Diets

Brown-Braised Fingerling Potatoes

For this recipe, choose fingerlings that are all about the same thickness so they cook evenly.

For this recipe, choose fingerlings that are all about the same thickness so they cook evenly.

Servings
6

Ingredients

  • 1/2 cup dry white wine
  • 1/3 cup low-sodium vegetable broth
  • 2 Tbs. olive oil, divided
  • 1 Tbs. unsalted butter, divided
  • 2 tsp. finely chopped fresh thyme, divided
  • 1/2 tsp. kosher salt
  • 14 oz. fingerling potatoes, halved
  • 1 shallot, sliced lengthwise into 8 pieces
  • 1 clove garlic, minced (1 tsp.)

Preparation

1. Combine wine and broth in measuring cup. Heat 1 1/2 Tbs. oil and 1 1/2 tsp. butter in 10-inch skillet over medium heat. Sprinkle 1/2 tsp. thyme and salt over bottom of pan. Arrange potato halves (cut-side down) and shallot in skillet.

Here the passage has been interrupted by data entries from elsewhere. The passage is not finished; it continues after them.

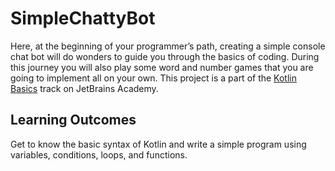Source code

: # SimpleChattyBot
Here, at the beginning of your programmer’s path, creating a simple console chat bot will do wonders to guide you through the basics of coding. During this journey you will also play some word and number games that you are going to implement all on your own.
This project is a part of the [Kotlin Basics](https://hyperskill.org/tracks/18) track on JetBrains Academy.

## Learning Outcomes
Get to know the basic syntax of Kotlin and write a simple program using variables, conditions, loops, and functions.
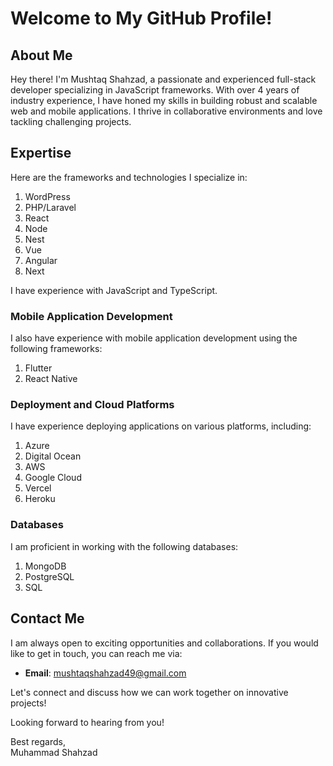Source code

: # Welcome to My GitHub Profile!

## About Me

Hey there! I'm Mushtaq Shahzad, a passionate and experienced full-stack developer specializing in JavaScript frameworks. With over 4 years of industry experience, I have honed my skills in building robust and scalable web and mobile applications. I thrive in collaborative environments and love tackling challenging projects.

## Expertise

Here are the frameworks and technologies I specialize in:
1. WordPress
2. PHP/Laravel
3. React
4. Node
5. Nest
6. Vue
7. Angular
8. Next

I have experience with JavaScript and TypeScript.

### Mobile Application Development

I also have experience with mobile application development using the following frameworks:

1. Flutter
2. React Native

### Deployment and Cloud Platforms

I have experience deploying applications on various platforms, including:

1. Azure
2. Digital Ocean
3. AWS
4. Google Cloud
5. Vercel
6. Heroku

### Databases

I am proficient in working with the following databases:

1. MongoDB
2. PostgreSQL
3. SQL


## Contact Me

I am always open to exciting opportunities and collaborations. If you would like to get in touch, you can reach me via:

- **Email**: mushtaqshahzad49@gmail.com


Let's connect and discuss how we can work together on innovative projects!

Looking forward to hearing from you!

Best regards,  
Muhammad Shahzad
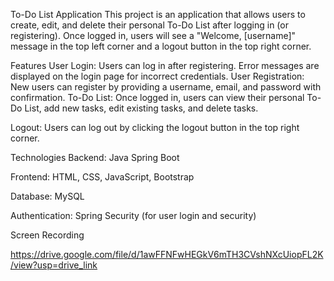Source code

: To-Do List Application
This project is an application that allows users to create, edit, and delete their personal To-Do List after logging in (or registering). Once logged in, users will see a "Welcome, [username]" message in the top left corner and a logout button in the top right corner.

Features
User Login: Users can log in after registering. Error messages are displayed on the login page for incorrect credentials.
User Registration: New users can register by providing a username, email, and password with confirmation.
To-Do List: Once logged in, users can view their personal To-Do List, add new tasks, edit existing tasks, and delete tasks.

Logout: Users can log out by clicking the logout button in the top right corner.

Technologies
Backend: Java Spring Boot

Frontend: HTML, CSS, JavaScript, Bootstrap

Database: MySQL

Authentication: Spring Security (for user login and security)

Screen Recording

https://drive.google.com/file/d/1awFFNFwHEGkV6mTH3CVshNXcUiopFL2K/view?usp=drive_link

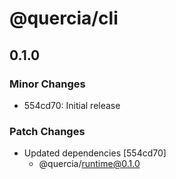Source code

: # @quercia/cli

## 0.1.0
### Minor Changes

- 554cd70: Initial release

### Patch Changes

- Updated dependencies [554cd70]
  - @quercia/runtime@0.1.0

Partially cover, and cook 6 minutes, or until potatoes are browned.

2. Add wine mixture, and simmer, partially covered, 7 minutes (brown bits should loosen on their own). Add garlic, remaining 1 1/2 tsp. oil, 1 1/2 tsp. butter, and 1/2 tsp. thyme, and cook 1 minute. Garnish with remaining 1 tsp. thyme.